Yalnız canımı sıkan bir nokta vardı, o da yol arkadaşı bulamamak. Böyle bir yolculuk tanıdığım herkese ilginç geliyor, fakat "haydi gidelim" deyince bahaneler peşpeşe yağmaya başlıyordu. Artık umudumu kestiğim bir sırada Internet yardımıma koştu. 10 seneye yakın bir süredir Norveç'te yaşamakta olan bisiklet meraklısı bir Türk -sevgili Mete-, böyle bir turu çok ilginç bulduğunu ve yazın Türkiye'ye geleceğini söylüyordu! Aylarca yazışarak turumuzu planladık. Mart sonunda Mete İstanbul'a geldi. Yola çıkmamıza iki hafta kalmıştı ki Denizyolları'nın Karadeniz feribot seferinin iptal edildiğini öğrendik. İkimize de tam bir şok olmuştu.
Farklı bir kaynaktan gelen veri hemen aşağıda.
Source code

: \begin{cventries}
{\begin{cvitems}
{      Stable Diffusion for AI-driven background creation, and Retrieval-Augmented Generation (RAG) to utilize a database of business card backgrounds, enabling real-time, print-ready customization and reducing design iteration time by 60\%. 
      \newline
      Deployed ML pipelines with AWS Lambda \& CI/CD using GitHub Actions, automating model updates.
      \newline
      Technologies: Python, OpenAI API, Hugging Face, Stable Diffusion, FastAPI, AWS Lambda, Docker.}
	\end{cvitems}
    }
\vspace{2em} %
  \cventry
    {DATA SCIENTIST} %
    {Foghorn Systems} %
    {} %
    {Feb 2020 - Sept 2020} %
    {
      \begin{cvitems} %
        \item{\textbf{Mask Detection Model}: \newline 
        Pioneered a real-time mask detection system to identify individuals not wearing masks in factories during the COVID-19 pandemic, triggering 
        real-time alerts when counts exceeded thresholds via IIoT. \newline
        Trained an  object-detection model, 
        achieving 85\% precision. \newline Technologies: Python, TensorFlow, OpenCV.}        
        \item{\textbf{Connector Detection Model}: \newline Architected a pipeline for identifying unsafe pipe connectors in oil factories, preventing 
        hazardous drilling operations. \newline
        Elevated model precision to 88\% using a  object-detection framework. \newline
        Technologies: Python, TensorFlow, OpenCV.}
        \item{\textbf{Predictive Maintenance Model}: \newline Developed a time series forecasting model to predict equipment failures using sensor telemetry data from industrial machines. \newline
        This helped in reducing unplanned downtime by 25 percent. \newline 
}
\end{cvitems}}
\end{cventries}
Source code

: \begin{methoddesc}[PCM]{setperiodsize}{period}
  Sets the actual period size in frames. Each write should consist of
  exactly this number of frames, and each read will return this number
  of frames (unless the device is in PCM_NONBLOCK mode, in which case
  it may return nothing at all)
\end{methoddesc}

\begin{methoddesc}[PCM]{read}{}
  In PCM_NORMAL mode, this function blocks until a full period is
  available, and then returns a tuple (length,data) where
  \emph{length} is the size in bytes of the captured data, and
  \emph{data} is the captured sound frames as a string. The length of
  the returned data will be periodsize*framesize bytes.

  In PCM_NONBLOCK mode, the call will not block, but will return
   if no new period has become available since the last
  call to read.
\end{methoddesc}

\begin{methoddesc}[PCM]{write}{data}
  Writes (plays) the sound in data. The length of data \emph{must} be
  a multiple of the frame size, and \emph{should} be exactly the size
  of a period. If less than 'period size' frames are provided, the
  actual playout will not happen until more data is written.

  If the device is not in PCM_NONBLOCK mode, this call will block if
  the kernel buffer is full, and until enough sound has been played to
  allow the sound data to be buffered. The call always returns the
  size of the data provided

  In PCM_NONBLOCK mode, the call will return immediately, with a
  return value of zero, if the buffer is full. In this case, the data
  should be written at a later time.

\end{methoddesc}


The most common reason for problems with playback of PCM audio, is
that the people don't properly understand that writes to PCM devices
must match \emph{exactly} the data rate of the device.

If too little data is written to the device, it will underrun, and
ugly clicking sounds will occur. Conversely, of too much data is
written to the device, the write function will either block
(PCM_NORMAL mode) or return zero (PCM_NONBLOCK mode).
Ne bisikletleri otobüsle taşımak ne de evde oturmak söz konusu olabileceğine göre alternatif bir rota arayışına girdik. Geçen sene yalnız başıma Zeytinbağı'na kadar gidip Mudanya'dan deniz otobüsüyle dönerek hafif yollu bir keşif yapmış, bir gün devamını getirmeyi ummuştum. Mete'nin de aklına yattı ve böylece İstanbul-Bandırma rotasının temelleri atılmış oldu. Bandırma'dan da İstanbul'a feribot seferi yapıldığına göre niye olmasın dedik - ve yola koyulduk.... Haziran ayının ilk haftası, pazartesi sabahı Küçükyalı'dan hareket ettik. Sahilden Kartal'a gidip Yalova vapuruna bindik. İki saat sonra Yalova'da inene kadar yola çıkabildiğimize inanamıyordum. Mete ise daha bir gün önceden yol havasına girmişti! 
  
1. gün: Yalova - Armutlu
Yalova'dan son ikmalimizi yaptık (muzlarımızı aldık) ve ilk gece konaklayacağımız Armutlu'nun yolunu tuttuk. Çınarcık, Şenköy, Esenköy derken yol dikleşmeye başladı. Yükümüzün olabildiğince hafif olması için yanımıza çadır, uyku tulumu vs almamıştık. Gerçekten de -bir tek yer haricinde- buna pişman olmadık. Yine de bisikletler otuzar kiloyu bulmuştu. Öğle yemeği için yolda bir alabalık lokantasında mola verdik. Armutlu'ya yaklaştıkça tırmanışlar da artmaya başladı. 60. kilometrede başlayan uzun yokuş bizi iyice zorladı. Tabii ki her çıkışın bir inişi olduğunu hiç unutmadık ve moralimizi sağlam tuttuk! Günün tek problemi benim lastiklerimde baş gösterdi. Çıkışı takip eden uzun inişte lastiklerden garip sürtünme sesleri duymaya başladım. Özellikle hızlanıp da sonra fren yapınca başlıyor, bir süre geçmiyordu. Sonunda buldum: Yola çıkmadan yeni lastikler takmıştım. El pompasıyla bastığımız hava (~40psi) az gelmiş, fren yaptıkça lastikler jantın üzerinde dönüyorlardı. Süpapları kesmesinden korktuk ama korktuğumuz başımıza gelmedi. Akşama doğru Armutlu'ya vardık ve odaya bisikletleri de çıkarabildiğimiz mütevazı bir pansiyona yerleştik. Soğuk suyla duş aldık (mütevazı pansiyon demiştim, değil mi?). İlk işim lastikleri indirip geri çevirmek oldu. Armutlu'daki benzincide hava bulamayınca yoldaki ilk benzinciye kadar idare etmesi umuduyla yine elle şişirdim. Sonra akşam yemeğimizi yedik, biraz dolaştık. Armutlu küçük, sakin bir yer. Fazla gezip dolaşacak tarafı yok. Biz de yol yorgunluğuyla fazla geç olmadan yatıp uyuduk. 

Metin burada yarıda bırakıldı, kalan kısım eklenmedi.